- Курите, мальчики! - весело и бесшабашно говорит она, бросая Виктору спичечный коробок, но ни Виктор, ни Топорик до папирос и сигар не дотрагиваются. Виктор поднимает рюмку.
- Гарегин, за здоровье твоего уха!
Они звонко чокаются, пьют мелкими глотками и то и дело взрываются смехом.
- А что я вам сейчас покажу, мальчики! - вдруг говорит Лариса, ставя рюмку на стол, и бежит к комоду, достает из него какую-то растрепанную книгу на польском языке, торопливо перелистывает страницы и выхватывает спрятанную среди них открытку.
На ней изображена красавица с ярко накрашенными губами, с пышной прической. Через всю открытку написано: "100 000 поцелуев!"
- Эту открытку папа выиграл еще при царе, - смеясь, говорит Лариса. - В каком-то "веселом доме". Тогда еще мама у нас была жива.
- И что, твой папа сто тысяч раз целовал эту красотку? - с удивлением спрашивает Виктор, прочтя вслух "правила" на обороте открытки, куда аккуратным почерком красными чернилами вписано имя Сигизмунда Пржиемского.
- Нет, он поцеловал ее несколько раз и бросил. Ведь это только так пишется - сто тысяч.
- И что взрослые находят в поцелуях - не пойму! - Топорик пожимает плечами и шмыгает носом. - Я еле-еле выношу даже поцелуи мамы. А когда приходит тетя Оксана, лезет ко мне со своими ласками и начинает причитать: "Ох, ти, гарнэсэньке малятко мое, дай же я тебе пригорну та ще и поцілую", - я просто убегаю из дому… Когда я вырасту, я никогда не буду целоваться. А ты? - обращается он к Виктору.
- А я подумаю, - хмуро отвечает Виктор, спрятав глаза за чубом. - Может быть, не такие уж все дураки.
- А ты, Гарегин?
Но в ответ я горько плачу, отвернувшись к стене.
- Давайте, мальчики, - говорит Лариса, - сменим ему компресс. Может быть, у него все-таки осядут уши?
И она вновь принимается мазать мне уши ликером.
Глава четвертая
НАШ ДЕДУШКА
У бабушки целый день работа в кухне. В свободное время она сидит и вяжет у окна. А дедушка наш живет один на своей половине. В овчинном порыжевшем тулупе он часами неподвижно лежит на старом, выцветшем паласе, уставившись широко открытыми глазами в сводчатый потолок, или спит, тяжело и шумно отдуваясь, отчего у него шевелятся кончики длинных усов. Дед очень слаб, но очень много ест. Все, что мать получает по карточкам, она приносит и отдает ему, и он уже сам отпускает продукты бабушке. Веревочные весы с деревянными чашами, которые мы привезли из Астрахани, теперь висят посреди антресоли, мерно покачиваясь на сквозняке. Чаши весов чуть ли не касаются пола.

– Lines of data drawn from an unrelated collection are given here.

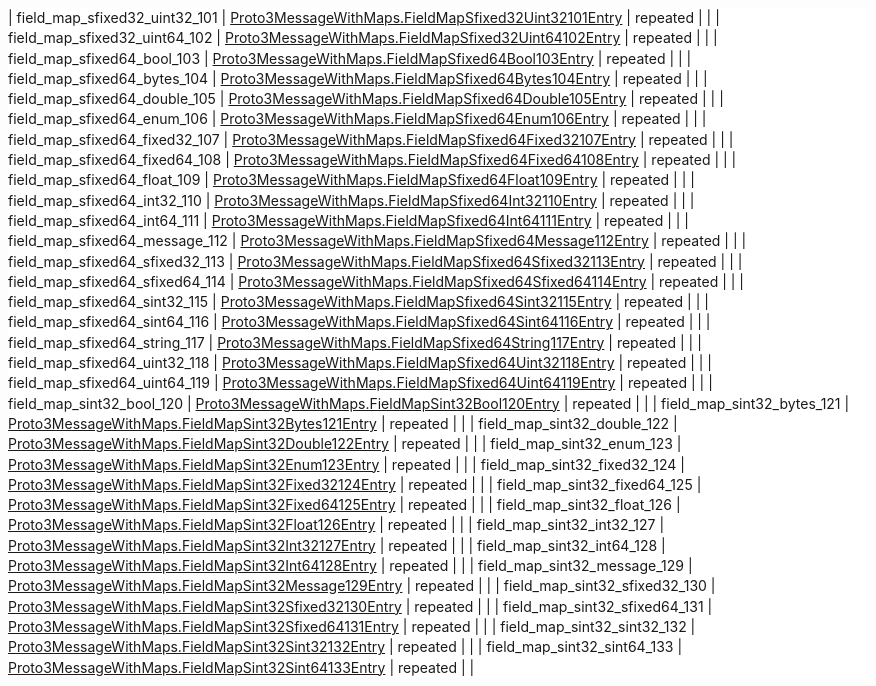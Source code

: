 | field_map_sfixed32_uint32_101 | [Proto3MessageWithMaps.FieldMapSfixed32Uint32101Entry](#protobuf-experimental-Proto3MessageWithMaps-FieldMapSfixed32Uint32101Entry) | repeated |  |
| field_map_sfixed32_uint64_102 | [Proto3MessageWithMaps.FieldMapSfixed32Uint64102Entry](#protobuf-experimental-Proto3MessageWithMaps-FieldMapSfixed32Uint64102Entry) | repeated |  |
| field_map_sfixed64_bool_103 | [Proto3MessageWithMaps.FieldMapSfixed64Bool103Entry](#protobuf-experimental-Proto3MessageWithMaps-FieldMapSfixed64Bool103Entry) | repeated |  |
| field_map_sfixed64_bytes_104 | [Proto3MessageWithMaps.FieldMapSfixed64Bytes104Entry](#protobuf-experimental-Proto3MessageWithMaps-FieldMapSfixed64Bytes104Entry) | repeated |  |
| field_map_sfixed64_double_105 | [Proto3MessageWithMaps.FieldMapSfixed64Double105Entry](#protobuf-experimental-Proto3MessageWithMaps-FieldMapSfixed64Double105Entry) | repeated |  |
| field_map_sfixed64_enum_106 | [Proto3MessageWithMaps.FieldMapSfixed64Enum106Entry](#protobuf-experimental-Proto3MessageWithMaps-FieldMapSfixed64Enum106Entry) | repeated |  |
| field_map_sfixed64_fixed32_107 | [Proto3MessageWithMaps.FieldMapSfixed64Fixed32107Entry](#protobuf-experimental-Proto3MessageWithMaps-FieldMapSfixed64Fixed32107Entry) | repeated |  |
| field_map_sfixed64_fixed64_108 | [Proto3MessageWithMaps.FieldMapSfixed64Fixed64108Entry](#protobuf-experimental-Proto3MessageWithMaps-FieldMapSfixed64Fixed64108Entry) | repeated |  |
| field_map_sfixed64_float_109 | [Proto3MessageWithMaps.FieldMapSfixed64Float109Entry](#protobuf-experimental-Proto3MessageWithMaps-FieldMapSfixed64Float109Entry) | repeated |  |
| field_map_sfixed64_int32_110 | [Proto3MessageWithMaps.FieldMapSfixed64Int32110Entry](#protobuf-experimental-Proto3MessageWithMaps-FieldMapSfixed64Int32110Entry) | repeated |  |
| field_map_sfixed64_int64_111 | [Proto3MessageWithMaps.FieldMapSfixed64Int64111Entry](#protobuf-experimental-Proto3MessageWithMaps-FieldMapSfixed64Int64111Entry) | repeated |  |
| field_map_sfixed64_message_112 | [Proto3MessageWithMaps.FieldMapSfixed64Message112Entry](#protobuf-experimental-Proto3MessageWithMaps-FieldMapSfixed64Message112Entry) | repeated |  |
| field_map_sfixed64_sfixed32_113 | [Proto3MessageWithMaps.FieldMapSfixed64Sfixed32113Entry](#protobuf-experimental-Proto3MessageWithMaps-FieldMapSfixed64Sfixed32113Entry) | repeated |  |
| field_map_sfixed64_sfixed64_114 | [Proto3MessageWithMaps.FieldMapSfixed64Sfixed64114Entry](#protobuf-experimental-Proto3MessageWithMaps-FieldMapSfixed64Sfixed64114Entry) | repeated |  |
| field_map_sfixed64_sint32_115 | [Proto3MessageWithMaps.FieldMapSfixed64Sint32115Entry](#protobuf-experimental-Proto3MessageWithMaps-FieldMapSfixed64Sint32115Entry) | repeated |  |
| field_map_sfixed64_sint64_116 | [Proto3MessageWithMaps.FieldMapSfixed64Sint64116Entry](#protobuf-experimental-Proto3MessageWithMaps-FieldMapSfixed64Sint64116Entry) | repeated |  |
| field_map_sfixed64_string_117 | [Proto3MessageWithMaps.FieldMapSfixed64String117Entry](#protobuf-experimental-Proto3MessageWithMaps-FieldMapSfixed64String117Entry) | repeated |  |
| field_map_sfixed64_uint32_118 | [Proto3MessageWithMaps.FieldMapSfixed64Uint32118Entry](#protobuf-experimental-Proto3MessageWithMaps-FieldMapSfixed64Uint32118Entry) | repeated |  |
| field_map_sfixed64_uint64_119 | [Proto3MessageWithMaps.FieldMapSfixed64Uint64119Entry](#protobuf-experimental-Proto3MessageWithMaps-FieldMapSfixed64Uint64119Entry) | repeated |  |
| field_map_sint32_bool_120 | [Proto3MessageWithMaps.FieldMapSint32Bool120Entry](#protobuf-experimental-Proto3MessageWithMaps-FieldMapSint32Bool120Entry) | repeated |  |
| field_map_sint32_bytes_121 | [Proto3MessageWithMaps.FieldMapSint32Bytes121Entry](#protobuf-experimental-Proto3MessageWithMaps-FieldMapSint32Bytes121Entry) | repeated |  |
| field_map_sint32_double_122 | [Proto3MessageWithMaps.FieldMapSint32Double122Entry](#protobuf-experimental-Proto3MessageWithMaps-FieldMapSint32Double122Entry) | repeated |  |
| field_map_sint32_enum_123 | [Proto3MessageWithMaps.FieldMapSint32Enum123Entry](#protobuf-experimental-Proto3MessageWithMaps-FieldMapSint32Enum123Entry) | repeated |  |
| field_map_sint32_fixed32_124 | [Proto3MessageWithMaps.FieldMapSint32Fixed32124Entry](#protobuf-experimental-Proto3MessageWithMaps-FieldMapSint32Fixed32124Entry) | repeated |  |
| field_map_sint32_fixed64_125 | [Proto3MessageWithMaps.FieldMapSint32Fixed64125Entry](#protobuf-experimental-Proto3MessageWithMaps-FieldMapSint32Fixed64125Entry) | repeated |  |
| field_map_sint32_float_126 | [Proto3MessageWithMaps.FieldMapSint32Float126Entry](#protobuf-experimental-Proto3MessageWithMaps-FieldMapSint32Float126Entry) | repeated |  |
| field_map_sint32_int32_127 | [Proto3MessageWithMaps.FieldMapSint32Int32127Entry](#protobuf-experimental-Proto3MessageWithMaps-FieldMapSint32Int32127Entry) | repeated |  |
| field_map_sint32_int64_128 | [Proto3MessageWithMaps.FieldMapSint32Int64128Entry](#protobuf-experimental-Proto3MessageWithMaps-FieldMapSint32Int64128Entry) | repeated |  |
| field_map_sint32_message_129 | [Proto3MessageWithMaps.FieldMapSint32Message129Entry](#protobuf-experimental-Proto3MessageWithMaps-FieldMapSint32Message129Entry) | repeated |  |
| field_map_sint32_sfixed32_130 | [Proto3MessageWithMaps.FieldMapSint32Sfixed32130Entry](#protobuf-experimental-Proto3MessageWithMaps-FieldMapSint32Sfixed32130Entry) | repeated |  |
| field_map_sint32_sfixed64_131 | [Proto3MessageWithMaps.FieldMapSint32Sfixed64131Entry](#protobuf-experimental-Proto3MessageWithMaps-FieldMapSint32Sfixed64131Entry) | repeated |  |
| field_map_sint32_sint32_132 | [Proto3MessageWithMaps.FieldMapSint32Sint32132Entry](#protobuf-experimental-Proto3MessageWithMaps-FieldMapSint32Sint32132Entry) | repeated |  |
| field_map_sint32_sint64_133 | [Proto3MessageWithMaps.FieldMapSint32Sint64133Entry](#protobuf-experimental-Proto3MessageWithMaps-FieldMapSint32Sint64133Entry) | repeated |  |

У изголовья постели деда стоят жестяные банки от монпансье и несколько продырявленных эмалированных тарелок. В банках он держит крупы, сахар, соль, а на тарелках - самодельные гири из кусков железа, заржавелых болтов и гаек, которые я наносил ему еще в Астрахани. Рядом на паласе лежит его тяжелый кинжал. В его ножнах, в прорези, хранится еще другой - маленький кинжал. Дед говорит, что этот маленький кинжал он подарит мне, когда я подрасту - мне исполнится тринадцать лет, - и я всячески и во всем стараюсь ему угодить.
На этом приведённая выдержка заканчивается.